May 9, 1999: Mike Stanton’s “bullpen game” start leads Yankees to win

This article was written by Jack Zerby

The 2018 season saw a breakout in “bullpen games,” with managers strategizing to get more rest for their starters by using relief pitchers to open games, pitch two or three innings, then yield to another reliever. The practice is of recent vintage for regular season games, but circumstances across baseball history have sometimes necessitated the same approach — viewed, however, as something out of the ordinary.

Saturday afternoon, May 8, 1999, the visiting Seattle Mariners (14-16) had hammered interim1 manager Don Zimmer’s Yankees (19-10) for 19 hits, with seven walks adding to the traffic on the bases, as they thrashed starter Orlando Hernández and relievers Tony FossasJay Tessmer, and Dan Naulty in a 14-5 embarrassment. Ramiro Mendoza had been penciled as the Sunday starter, but developed a viral infection in his throat.2 Yankee general manager Brian Cashman suggested bringing up a spot starter from Columbus (International League), the club’s Triple-A affiliate, but “Zimmer and pitching coach Mel Stottlemyre had other ideas.”3

For “something that comes up once a year, maybe even not once a year,”4 as Zimmer characterized the situation, they opted to use two veterans from their bullpen, Mike Stanton and Jason Grimsley, in lieu of a call-up who would have been making his major league debut.
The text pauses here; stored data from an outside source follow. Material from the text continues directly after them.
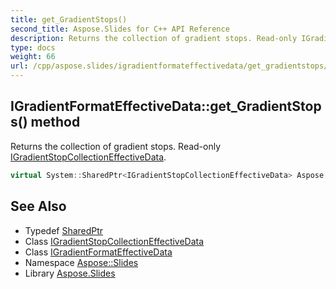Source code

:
 ```yaml
---
title: get_GradientStops()
second_title: Aspose.Slides for C++ API Reference
description: Returns the collection of gradient stops. Read-only IGradientStopCollectionEffectiveData.
type: docs
weight: 66
url: /cpp/aspose.slides/igradientformateffectivedata/get_gradientstops/
---
```

## IGradientFormatEffectiveData::get_GradientStops() method


Returns the collection of gradient stops. Read-only [IGradientStopCollectionEffectiveData](../../igradientstopcollectioneffectivedata/).

```cpp
virtual System::SharedPtr<IGradientStopCollectionEffectiveData> Aspose::Slides::IGradientFormatEffectiveData::get_GradientStops()=0
```

## See Also

* Typedef [SharedPtr](../../system/sharedptr/)
* Class [IGradientStopCollectionEffectiveData](../igradientstopcollectioneffectivedata/)
* Class [IGradientFormatEffectiveData](./)
* Namespace [Aspose::Slides](../)
* Library [Aspose.Slides](../../)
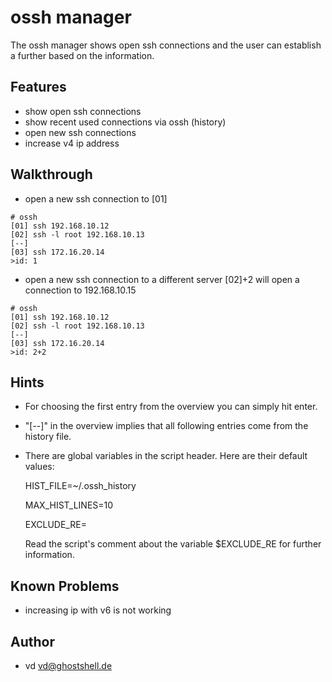 
ossh manager
=============

The ossh manager shows open ssh connections and the user can establish a further based on the information.

Features
-------

* show open ssh connections
* show recent used connections via ossh (history)
* open new ssh connections
* increase v4 ip address

Walkthrough
-------

* open a new ssh connection to [01]
```
# ossh
[01] ssh 192.168.10.12
[02] ssh -l root 192.168.10.13
[--]
[03] ssh 172.16.20.14
>id: 1
```

* open a new ssh connection to a different server [02]+2 will open a connection to 192.168.10.15
```
# ossh
[01] ssh 192.168.10.12
[02] ssh -l root 192.168.10.13
[--]
[03] ssh 172.16.20.14
>id: 2+2
```

Hints
-------

* For choosing the first entry from the overview you can simply hit enter.
* "[--]" in the overview implies that all following entries come from the history file.
* There are global variables in the script header. Here are their default values:

  HIST_FILE=~/.ossh_history

  MAX_HIST_LINES=10

  EXCLUDE_RE=

  Read the script's comment about the variable $EXCLUDE_RE for further information.

Known Problems
-------

* increasing ip with v6 is not working

Author
-------

* vd <vd@ghostshell.de>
Stanton would get the start; they would see how far he could go — Grimsley would be the next man out of the pen, with a similar plan.

Stanton, a 32-year-old left-hander reared in the Atlanta Braves’ farm system, had pitched with the Braves for six-plus seasons before migrating to the Yankees in 1997 after short stays with Boston and the Texas Rangers. He hadn’t started a game since 1988 in Class-A baseball; nor was he typically used as a closer, with double-digit saves — 27 in 1993 — in only one of his Atlanta seasons.5 Teams had used the righty Grimsley, 31, differently. He had been primarily a starting pitcher through his minor league career, and had started 20 games for the California Angels three seasons before. But for the 1999 Yankees, he had made nine relief appearances, picking up three wins through early May in only 13 innings pitched, working to a 2.77 ERA. Stanton had been less effective. In seven innings pitched over 14 appearances, he had a 1-2 record with a pair of blown saves and an ugly 12.86 ERA. But neither had pitched the day before and both were especially well-rested for relievers — Stanton with four days, Grimsley with three.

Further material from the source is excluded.